Early Years
Stevenson grew up in rural Delaware, where playgrounds and pools remained segregated into the 1960s, even after the schools were forcibly integrated. By age 10, Stevenson—a precocious piano player—was playing and touring with his church choir. His brother believes this gave Bryan confidence when performing before an audience, which he’s frequently had to do in front of judges and juries throughout his career as a lawyer.
Pivotal Moment
During his joint study at Harvard Law School and the Kennedy School of Government, Stevenson grew disillusioned with the coursework, which he saw as disconnected from the social issues that drove him toward law in the first place. This changed one December when he flew to Atlanta for an internship with the Southern Prisoners Defense Committee. The organization’s director, Stephen Bright, happened to be seated near Stevenson on the flight, and their conversation that day reinvigorated Stevenson’s excitement about lawyering in pursuit of justice.
Equal Justice
Alabama is the only death-penalty state in the country that doesn’t provide state-funded legal assistance to death-row prisoners. To address this inequity, Stevenson founded the Equal Justice Initiative in 1989, and remains its executive director. The Montgomery-based non-profit now has over 50 employees who work to fight poverty, provide policy recommendations to lawmakers, and represent death-row prisoners and juvenile offenders. When Congress cut aid to death-penalty defense organizations in the mid-1990s (a substantial portion of EJI’s funding at the time), Stevenson was able to keep the doors open by donating the entire $300,000 award from a MacArthur “genius” grant he won to EJI.
Courtroom Triumphs
Stevenson has saved hundreds of prisoners from execution, including Anthony Ray Hinton, a death-row prisoner whose appeal went all the way to the Supreme Court, which ordered him a new trial. Hinton was then found not guilty and released, after nearly three decades of incarceration. Stevenson has argued before the Supreme Court five times, resulting in a string of decisions banning life-without-parole sentences for convicted minors. These rulings made possible resentencing hearings for as many as 2,300 previously sentenced people.

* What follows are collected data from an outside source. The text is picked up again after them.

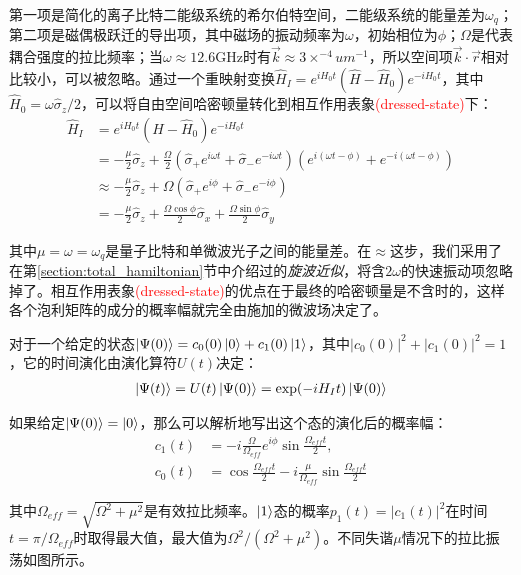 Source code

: 第一项是简化的离子比特二能级系统的希尔伯特空间，二能级系统的能量差为$\omega_q$；第二项是磁偶极跃迁的导出项，其中磁场的振动频率为$\omega$，初始相位为$\phi$；$\Omega$是代表耦合强度的拉比频率；当$\omega\approx 12.6$GHz时有$\vec{k}\approx3\times ^{-4}um^{-1}$，所以空间项$\vec{k}\cdot \vec{r}$相对比较小，可以被忽略。通过一个重映射变换$\hat{H}_I=e^{iH_0t}(\hat{H}-\hat{H}_0)e^{-iH_0t}$，其中$\hat{H}_0=\omega\hat{\sigma}_z/2$，可以将自由空间哈密顿量转化到相互作用表象\textcolor{red}{(dressed-state)}下：
\begin{align}
    \hat{H}_I&=e^{iH_0t}(\hat{H}-\hat{H}_0)e^{-iH_0t}\\
    &=-\frac{\mu}{2}\hat{\sigma}_z+\frac{\Omega}{2}\left(\hat{\sigma}_+e^{i\omega t}+\hat{\sigma}_-e^{-i\omega t}\right)\left(e^{i(\omega t-\phi)}+e^{-i(\omega t-\phi)}\right)\\
    &\approx -\frac{\mu}{2}\hat{\sigma}_z+\Omega(\hat{\sigma}_+e^{i\phi}+\hat{\sigma}_-e^{-i\phi})\\
    &=-\frac{\mu}{2}\hat{\sigma}_z+\frac{\Omega\cos{\phi}}{2}\hat{\sigma}_x+\frac{\Omega\sin{\phi}}{2}\hat{\sigma}_y\label{eq:interaction_hamiltonian_microwave}
\end{align}

其中$\mu=\omega=\omega_q$是量子比特和单微波光子之间的能量差。在$\approx$这步，我们采用了在第\ref{section:total_hamiltonian}节中介绍过的\emph{旋波近似}，将含$2\omega$的快速振动项忽略掉了。相互作用表象\textcolor{red}{(dressed-state)}的优点在于最终的哈密顿量是不含时的，这样各个泡利矩阵的成分的概率幅就完全由施加的微波场决定了。

对于一个给定的状态$\ket{\Psi(0)}=c_0(0)\ket{0}+c_1(0)\ket{1}$，其中$|c_0(0)|^2+|c_1(0)|^2=1$，它的时间演化由演化算符$U(t)$决定：
\begin{align}
    \ket{\Psi(t)}=U(t)\ket{\Psi(0)}=\exp(-iH_It)\ket{\Psi(0)}
\end{align}

如果给定$\ket{\Psi(0)}=\ket{0}$，那么可以解析地写出这个态的演化后的概率幅：
\begin{align}
    c_1(t)&=-i\frac{\Omega}{\Omega_{eff}}e^{i\phi}\sin{\frac{\Omega_{eff}t}{2}},\\
    c_0(t)&=\cos{\frac{\Omega_{eff}t}{2}}-i\frac{\mu}{\Omega_{eff}}\sin{\frac{\Omega_{eff}t}{2}}
\end{align}

其中$\Omega_{eff}=\sqrt{\Omega^2+\mu^2}$是有效拉比频率\cite[]{Foot_2005}。$\ket{1}$态的概率$p_1(t)=|c_1(t)|^2$在时间$t=\pi/\Omega_{eff}$时取得最大值，最大值为$\Omega^2/(\Omega^2+\mu^2)$。不同失谐$\mu$情况下的拉比振荡如图所示。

Another of Stevenson’s hard-won cases resulted in a ruling that affirmed the right of death-row inmates to challenge the proposed method of their eventual execution.
Just Mercy
In 2014, Stevenson published Just Mercy: A Story of Justice and Redemption—part memoir, part treatise on some of the most egregious inequalities of our criminal justice system. The book weaves together the stories of several prominent legal cases, most of them involving the death penalty, solitary confinement, and harsh punishments given to minors. It received the 2015 Carnegie Medal for non-fiction, and as of press time had spent over 80 weeks on the New York Times Bestseller list.
Memorializing Terrorism
Between 1877 and 1950, over 4,000 black Americans were extrajudicially executed, acts that Stevenson unflinchingly calls “racial terrorism.” Yet no national monument existed to memorialize these victims. Later this year, EJI will open its National Memorial for Peace and Justice in Montgomery—800 hanging columns of oxidizing steel, one for every county across the United States where lynching took place during the Jim Crow era. EJI will also open The Legacy Museum: From Enslavement to Mass Incarceration in a former slave warehouse nearby. One of the exhibits will feature hundreds of gallon-sized jugs, each filled with soil gathered from sites across the country where lynchings took place.
A version of this story originally appeared in the February 2018 issue of Pacific Standard as a sidebar to “Bryan Stevenson on What Well-Meaning White People Need to Know About Race.” Subscribe now and get eight issues/year or purchase a single copy of the magazine.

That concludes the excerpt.